>>

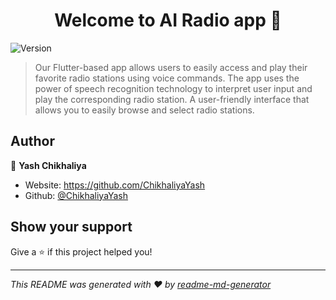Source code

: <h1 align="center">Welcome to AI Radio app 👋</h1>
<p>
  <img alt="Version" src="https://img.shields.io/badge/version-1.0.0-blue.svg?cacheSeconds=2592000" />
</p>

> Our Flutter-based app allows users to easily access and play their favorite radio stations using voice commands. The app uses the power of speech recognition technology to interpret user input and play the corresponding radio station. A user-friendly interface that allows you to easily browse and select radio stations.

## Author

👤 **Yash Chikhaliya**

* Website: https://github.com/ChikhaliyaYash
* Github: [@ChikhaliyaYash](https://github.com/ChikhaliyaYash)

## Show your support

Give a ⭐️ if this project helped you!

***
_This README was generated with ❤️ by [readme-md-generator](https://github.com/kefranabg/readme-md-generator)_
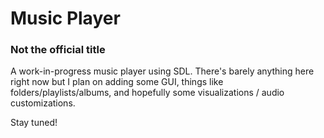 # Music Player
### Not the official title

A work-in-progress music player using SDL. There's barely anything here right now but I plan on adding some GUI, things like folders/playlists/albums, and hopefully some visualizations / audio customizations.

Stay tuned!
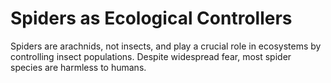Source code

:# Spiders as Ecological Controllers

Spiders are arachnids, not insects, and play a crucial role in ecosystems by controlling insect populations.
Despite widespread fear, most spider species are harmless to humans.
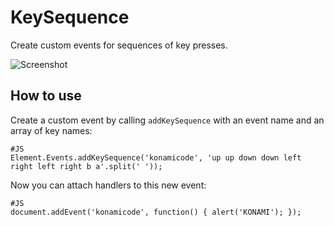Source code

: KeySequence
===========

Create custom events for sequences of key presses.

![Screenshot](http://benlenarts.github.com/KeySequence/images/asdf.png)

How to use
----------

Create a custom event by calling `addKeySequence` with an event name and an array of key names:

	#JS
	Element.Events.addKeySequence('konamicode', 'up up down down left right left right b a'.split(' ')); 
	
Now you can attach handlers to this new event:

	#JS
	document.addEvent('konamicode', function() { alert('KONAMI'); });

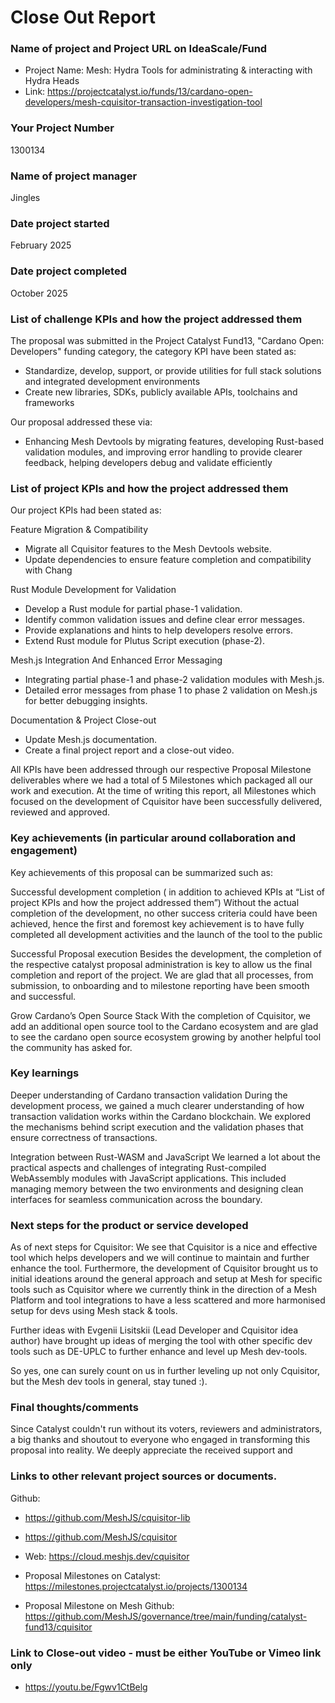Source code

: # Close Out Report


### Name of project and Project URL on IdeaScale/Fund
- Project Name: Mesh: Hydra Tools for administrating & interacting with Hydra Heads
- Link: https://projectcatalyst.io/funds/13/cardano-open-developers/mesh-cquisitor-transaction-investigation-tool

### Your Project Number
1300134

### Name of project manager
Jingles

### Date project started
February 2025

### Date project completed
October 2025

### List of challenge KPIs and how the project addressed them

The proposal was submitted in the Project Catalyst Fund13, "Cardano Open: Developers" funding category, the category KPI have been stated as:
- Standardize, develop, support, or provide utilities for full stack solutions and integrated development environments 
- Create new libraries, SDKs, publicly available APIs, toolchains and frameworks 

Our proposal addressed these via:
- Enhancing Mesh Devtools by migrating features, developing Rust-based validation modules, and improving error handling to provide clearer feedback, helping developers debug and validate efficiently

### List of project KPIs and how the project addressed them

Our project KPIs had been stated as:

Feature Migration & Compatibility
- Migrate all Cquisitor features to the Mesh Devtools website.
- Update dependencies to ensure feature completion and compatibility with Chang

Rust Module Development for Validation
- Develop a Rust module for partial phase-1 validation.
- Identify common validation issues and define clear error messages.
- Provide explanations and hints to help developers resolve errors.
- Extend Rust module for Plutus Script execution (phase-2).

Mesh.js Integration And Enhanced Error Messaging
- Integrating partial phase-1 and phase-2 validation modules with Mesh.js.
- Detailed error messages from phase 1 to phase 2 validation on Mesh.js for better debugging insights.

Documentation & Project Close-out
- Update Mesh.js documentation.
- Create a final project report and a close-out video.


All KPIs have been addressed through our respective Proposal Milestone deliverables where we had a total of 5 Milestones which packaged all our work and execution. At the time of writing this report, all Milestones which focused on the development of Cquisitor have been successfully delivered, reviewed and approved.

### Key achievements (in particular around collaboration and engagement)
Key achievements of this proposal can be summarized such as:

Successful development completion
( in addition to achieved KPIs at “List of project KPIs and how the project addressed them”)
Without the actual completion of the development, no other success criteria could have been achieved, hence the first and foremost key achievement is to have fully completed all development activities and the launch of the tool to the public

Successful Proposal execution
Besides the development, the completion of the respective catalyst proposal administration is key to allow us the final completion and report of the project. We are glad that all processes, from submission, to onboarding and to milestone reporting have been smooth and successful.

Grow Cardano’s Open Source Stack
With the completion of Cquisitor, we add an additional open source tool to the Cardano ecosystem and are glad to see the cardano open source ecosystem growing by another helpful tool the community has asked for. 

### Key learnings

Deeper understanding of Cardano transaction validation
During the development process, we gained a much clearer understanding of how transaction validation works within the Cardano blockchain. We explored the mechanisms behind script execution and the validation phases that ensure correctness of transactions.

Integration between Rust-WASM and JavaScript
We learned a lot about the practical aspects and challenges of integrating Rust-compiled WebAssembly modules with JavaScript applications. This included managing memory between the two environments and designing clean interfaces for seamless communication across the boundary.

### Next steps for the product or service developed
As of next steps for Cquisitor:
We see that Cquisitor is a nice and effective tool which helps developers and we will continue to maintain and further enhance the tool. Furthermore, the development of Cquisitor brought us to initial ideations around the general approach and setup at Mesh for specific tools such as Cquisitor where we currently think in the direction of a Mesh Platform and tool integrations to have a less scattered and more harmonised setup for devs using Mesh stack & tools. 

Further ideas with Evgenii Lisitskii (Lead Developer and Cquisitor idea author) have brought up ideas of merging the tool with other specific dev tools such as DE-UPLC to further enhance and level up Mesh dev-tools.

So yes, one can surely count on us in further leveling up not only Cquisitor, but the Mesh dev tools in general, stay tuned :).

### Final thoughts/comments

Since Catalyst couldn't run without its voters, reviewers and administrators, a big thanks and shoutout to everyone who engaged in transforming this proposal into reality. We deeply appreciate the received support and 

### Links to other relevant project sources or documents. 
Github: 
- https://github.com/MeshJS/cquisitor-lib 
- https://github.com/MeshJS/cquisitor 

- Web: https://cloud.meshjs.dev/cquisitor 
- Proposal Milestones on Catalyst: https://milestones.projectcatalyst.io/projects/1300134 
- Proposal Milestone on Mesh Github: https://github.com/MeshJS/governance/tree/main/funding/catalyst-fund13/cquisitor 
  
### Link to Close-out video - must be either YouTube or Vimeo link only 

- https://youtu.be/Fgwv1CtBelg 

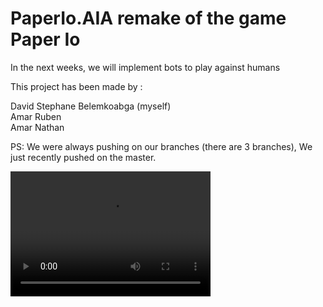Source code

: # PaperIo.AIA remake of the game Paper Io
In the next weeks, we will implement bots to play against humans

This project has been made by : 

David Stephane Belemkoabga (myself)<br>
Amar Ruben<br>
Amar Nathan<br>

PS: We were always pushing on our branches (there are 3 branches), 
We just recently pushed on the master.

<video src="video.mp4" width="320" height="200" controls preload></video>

<<

* _What you will do_:
Write out the lines above from the one with "- Proposal Milestone on" through the one with "PS: We were", ends included, exactly; no picture goes in.

* _Answer to this task_:
- Proposal Milestone on Mesh Github: https://github.com/MeshJS/governance/tree/main/funding/catalyst-fund13/cquisitor 
  
### Link to Close-out video - must be either YouTube or Vimeo link only 

- https://youtu.be/Fgwv1CtBelg 

Source code

: # PaperIo.AIA remake of the game Paper Io
In the next weeks, we will implement bots to play against humans

This project has been made by : 

David Stephane Belemkoabga (myself)<br>
Amar Ruben<br>
Amar Nathan<br>

PS: We were always pushing on our branches (there are 3 branches), 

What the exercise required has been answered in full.